Hacker News new | ask | show | jobs
by ravenstine 1412 days ago
> What they are hiring is people who have seriously built stuff; not "a webapp", but stuff in specific niches where they've essentially got past what would otherwise be the first year of industry training on their own.

I have no idea what this means. What makes web apps not serious?

3 comments

Going to second this. I'm a self-taught (non-bootcamp) dev who's making a serious webapp (without the quotes). It's serious in the sense that it's a real product of a real company (my own) on track to make real money from real customers.

If you won't take that seriously, then what?

> on track to make real money from real customers

I'm sorry but to inject a dose of reality, that's a very low bar.

Can you elaborate what would constitute high bar? Another Google or Facebook? Or maybe hadron collider? Why does making money mean low bar to you?

The guy is making a web app which other people want to pay for, looks like just about the right height for a bar, and I'd say not low at all.

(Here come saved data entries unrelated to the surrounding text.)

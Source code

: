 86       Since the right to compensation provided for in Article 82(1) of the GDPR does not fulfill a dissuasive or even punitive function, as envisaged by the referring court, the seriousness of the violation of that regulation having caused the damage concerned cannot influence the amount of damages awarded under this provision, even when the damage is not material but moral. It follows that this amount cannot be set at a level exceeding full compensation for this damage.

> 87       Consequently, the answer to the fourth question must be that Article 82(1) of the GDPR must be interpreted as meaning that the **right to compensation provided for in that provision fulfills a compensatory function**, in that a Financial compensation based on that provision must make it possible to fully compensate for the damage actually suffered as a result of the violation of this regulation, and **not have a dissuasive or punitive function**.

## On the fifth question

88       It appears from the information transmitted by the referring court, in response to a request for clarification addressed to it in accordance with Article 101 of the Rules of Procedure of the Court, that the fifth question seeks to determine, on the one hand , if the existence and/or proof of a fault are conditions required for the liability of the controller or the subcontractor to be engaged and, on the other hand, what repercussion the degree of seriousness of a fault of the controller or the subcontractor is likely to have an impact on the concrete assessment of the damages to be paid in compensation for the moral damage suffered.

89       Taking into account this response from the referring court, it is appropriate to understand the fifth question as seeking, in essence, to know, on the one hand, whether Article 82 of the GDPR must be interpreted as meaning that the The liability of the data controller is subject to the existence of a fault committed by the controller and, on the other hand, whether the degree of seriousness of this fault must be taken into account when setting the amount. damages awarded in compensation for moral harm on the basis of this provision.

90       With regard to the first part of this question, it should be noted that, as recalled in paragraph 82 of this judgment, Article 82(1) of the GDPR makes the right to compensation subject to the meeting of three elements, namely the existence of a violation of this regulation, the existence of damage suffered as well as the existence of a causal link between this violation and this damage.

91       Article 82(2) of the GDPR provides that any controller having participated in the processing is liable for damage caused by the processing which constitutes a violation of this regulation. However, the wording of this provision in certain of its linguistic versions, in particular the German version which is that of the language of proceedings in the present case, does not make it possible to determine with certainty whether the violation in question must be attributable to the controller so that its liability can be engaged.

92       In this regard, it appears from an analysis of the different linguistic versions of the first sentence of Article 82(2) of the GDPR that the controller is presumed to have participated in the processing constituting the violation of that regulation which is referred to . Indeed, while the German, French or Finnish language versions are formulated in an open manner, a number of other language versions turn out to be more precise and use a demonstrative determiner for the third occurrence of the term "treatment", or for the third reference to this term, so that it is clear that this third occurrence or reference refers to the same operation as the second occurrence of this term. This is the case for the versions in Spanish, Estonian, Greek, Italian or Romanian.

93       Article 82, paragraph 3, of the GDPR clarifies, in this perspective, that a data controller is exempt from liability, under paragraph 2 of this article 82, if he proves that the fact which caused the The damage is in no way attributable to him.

I know technologies A, B, and C well-enough to use them to make a thing that is good enough for people to pay money for, i.e., not a bootcamp copy-paste thing.

"Tech Company" is looking to hire someone that knows technologies A, B, and C to use to make a product that's also intended to make money (allegedly).

If that's not good enough, I ask again, what is? What do you really want in a prospective junior developer?

Ridiculous.
Agreed. Plus, isn't that like 80%+ of what we do today?

I realize some people do cutting edge programming, but the bulk of us probably spend much of the day shifting strings and filling in model fields and chasing webpack configs. Or maybe I'm just a sap and everyone else is doing cool stuff idk.

Nope, you're not just a sap. There's plenty of "cool stuff" to find in what you describe, at least that's been my experience, but I'm like you - I do not try to market myself as doing programming "outside of the norm" - my skills are full stack Web development and I market myself as such.
What I mean is that putting together a webapp without learning about something /other/ than how to put a <pick-a-technology> app together in the process isn't going to have anyone interested in hiring you.

If in the process you learned about something you could actually go up and do an interesting lightning talk about, that'd be worth it. Maybe you learned something about a specific industry and the challenges that developing something for it has that other industries don't have - maybe you accidentally spent weeks/months deep-diving into the technical details of HTTP/3 or some browser API and worked out you could do something that nobody has done before outside of Google.